The practice of literature is to operate according to intuitive laws. Laws that intend to reproduce the intricate mechanisms of the absolute. The writings of Borges are both a literal and a conceptual simulation of what is immortal, infinite. It is possible to compare Borges to a scientist, a philosopher, and anthropologist because his approach to literature is a codification of the universe. Or level him to a judge since he measures with a scale the weight of the abstract and the real. He is a mathematician. He ventures a formula –the textual equations he calls essays, poems, short stories, to be exercised before the witnesses, his readers, until his writing reaches a resolution or a verdict of his preliminary hypothesis. What’s such a hypothesis? Perhaps the same with which I (unapologetically) justify typing this essay: to demonstrate that Borges’ literature is a simulacrum of a cosmic dimension. I will focus particularly in “The Library of Babel”, where his main impulse is to render the literary contraction of the universe.

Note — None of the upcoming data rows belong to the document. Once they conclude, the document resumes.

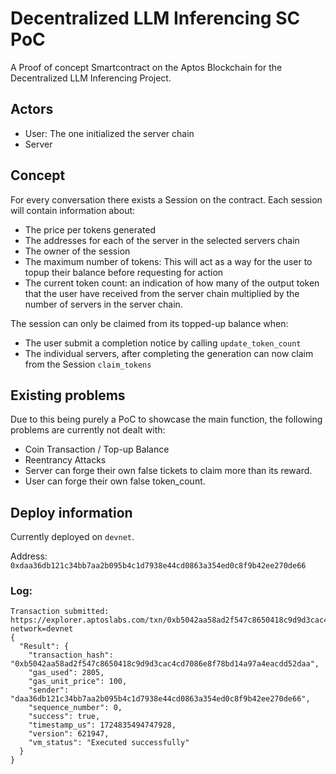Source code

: # Decentralized LLM Inferencing SC PoC

A Proof of concept Smartcontract on the Aptos Blockchain for the Decentralized LLM Inferencing Project.

## Actors
- User: The one initialized the server chain
- Server

## Concept
For every conversation there exists a Session on the contract.
Each session will contain information about:
- The price per tokens generated
- The addresses for each of the server in the selected servers chain
- The owner of the session
- The maximum number of tokens: This will act as a way for the user to topup their balance before requesting for action
- The current token count: an indication of how many of the output token that the user have received from the server chain multiplied by the number of servers in the server chain.

The session can only be claimed from its topped-up balance when:
- The user submit a completion notice by calling `update_token_count`
- The individual servers, after completing the generation can now claim from the Session `claim_tokens`

## Existing problems
Due to this being purely a PoC to showcase the main function, the following problems are currently not dealt with:
- Coin Transaction / Top-up Balance
- Reentrancy Attacks
- Server can forge their own false tickets to claim more than its reward.
- User can forge their own false token_count.

## Deploy information
Currently deployed on `devnet`.

Address: `0xdaa36db121c34bb7aa2b095b4c1d7938e44cd0863a354ed0c8f9b42ee270de66`

### Log:
```
Transaction submitted: https://explorer.aptoslabs.com/txn/0xb5042aa58ad2f547c8650418c9d9d3cac4cd7086e8f78bd14a97a4eacdd52daa?network=devnet
{
  "Result": {
    "transaction_hash": "0xb5042aa58ad2f547c8650418c9d9d3cac4cd7086e8f78bd14a97a4eacdd52daa",
    "gas_used": 2805,
    "gas_unit_price": 100,
    "sender": "daa36db121c34bb7aa2b095b4c1d7938e44cd0863a354ed0c8f9b42ee270de66",
    "sequence_number": 0,
    "success": true,
    "timestamp_us": 1724835494747928,
    "version": 621947,
    "vm_status": "Executed successfully"
  }
}
```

The contraction of the literary universe as well. But as the Argentine writer would state in his “In memoriam J.F.K.”, This bullet is an old one. According to the interpretation that’s currently keeping us busy, there is a double entendre between the cause of one impulse and the consequence of the other. What happened first? Let’s allow ourselves some improbable questions: The invention of the universe out of the conception of literature or the invention of literature out of the conception of the universe? If what we understand as universe depends on how it’s explained through the word is because what we understand as universe is born out of the sketch that literature makes of it. To think of the idea of the infinite, for example, requires one to comply by written explanations of a concept which, even though by nature is inaccessible (in addition to provoking horrific agoraphobia) it’s translated into accessible codes: words. The definition of the world is expressed in various forms. One is the geographical, the literal, in which the number of the square feet that Argentina occupies is exactly the same space that in the terrestrial globe is held by Argentina. Another one is the expression on a scale: the map, proportionally shrinking the dimensions of what is the physicality, the corporeality, the materiality of the world. Yet another one is the historical expression; a fourth one is philosophical. Borges defines the world from the conceptual expression (inaccessible), and he builds the concepts out of words (accessible). From “Magias parciales del Quijote”:

Why does it disturb us that the map be included in the map and the thousand and one nights in the book of the Thousand and One Nights? Why does it disturb us that Don Quixote be a reader of the Quixote and Hamlet a spectator of Hamlet? I believe I have found the reason: these inversions suggest that if the characters of a fictional work can be readers or spectators, we, its readers or spectators, can be fictitious. In 1833, Carlyle observed that the history of the universe is an infinite sacred book that all men write and read and try to understand, and in which they are also written.

There is a written depiction of the universe of the word that forges the universe. An ambitious orthographic portrait. It’s in “The Library of Babel”.  In the preface of Dreamtigers, Borges delineates an image in reference to one of his recurrent analogies between universe and literature. “The sounds of the plaza fall behind, and I enter the Library. Almost physically, I can feel the gravitation of the books, the serene atmosphere of orderliness, time magically mounted and preserved. To left and right, absorbed in their waking dream, rows of readers’ momentary profiles in the light of the scholarly lamps as a Miltonian displacement of adjectives would have it.” The figure of the cosmos in this metaphysical silhouette, the gravitation of the books as if they were planets (time at a standstill) is explicit in its attempt to contain the kind of substitutions –metaphors– with which its lines project the power of the written word to, literally, a universal stratus.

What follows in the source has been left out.